MATERIALS PROVIDED:
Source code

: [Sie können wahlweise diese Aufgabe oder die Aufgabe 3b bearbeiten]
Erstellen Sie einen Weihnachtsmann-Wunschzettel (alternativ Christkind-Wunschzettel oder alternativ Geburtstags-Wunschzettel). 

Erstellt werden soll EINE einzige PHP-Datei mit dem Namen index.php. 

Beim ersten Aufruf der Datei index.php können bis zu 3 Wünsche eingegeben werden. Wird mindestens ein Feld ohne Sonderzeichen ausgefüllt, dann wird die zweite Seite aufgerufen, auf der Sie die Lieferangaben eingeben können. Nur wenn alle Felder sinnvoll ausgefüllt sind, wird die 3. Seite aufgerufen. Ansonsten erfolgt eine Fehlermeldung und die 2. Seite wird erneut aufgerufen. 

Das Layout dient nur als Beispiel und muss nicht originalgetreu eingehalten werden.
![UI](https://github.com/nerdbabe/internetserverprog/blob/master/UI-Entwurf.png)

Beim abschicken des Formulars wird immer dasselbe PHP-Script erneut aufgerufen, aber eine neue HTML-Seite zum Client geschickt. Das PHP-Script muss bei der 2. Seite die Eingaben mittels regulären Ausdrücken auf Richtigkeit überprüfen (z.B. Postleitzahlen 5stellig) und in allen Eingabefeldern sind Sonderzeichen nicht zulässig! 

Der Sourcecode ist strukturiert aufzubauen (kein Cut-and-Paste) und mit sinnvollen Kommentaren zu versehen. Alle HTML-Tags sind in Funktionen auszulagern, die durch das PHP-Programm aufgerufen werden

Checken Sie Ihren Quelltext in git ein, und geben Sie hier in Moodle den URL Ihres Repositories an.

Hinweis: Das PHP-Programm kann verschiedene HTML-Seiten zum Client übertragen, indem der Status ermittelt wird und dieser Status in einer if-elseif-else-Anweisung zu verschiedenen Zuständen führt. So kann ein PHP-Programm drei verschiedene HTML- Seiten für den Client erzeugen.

INSTRUCTIONS TO FOLLOW: What you give back must match the material exactly, beginning with its first line and ending with the line holding "Erstellt werden soll".

TASK OUTPUT:
Source code

: [Sie können wahlweise diese Aufgabe oder die Aufgabe 3b bearbeiten]
Erstellen Sie einen Weihnachtsmann-Wunschzettel (alternativ Christkind-Wunschzettel oder alternativ Geburtstags-Wunschzettel). 

Erstellt werden soll EINE einzige PHP-Datei mit dem Namen index.php. 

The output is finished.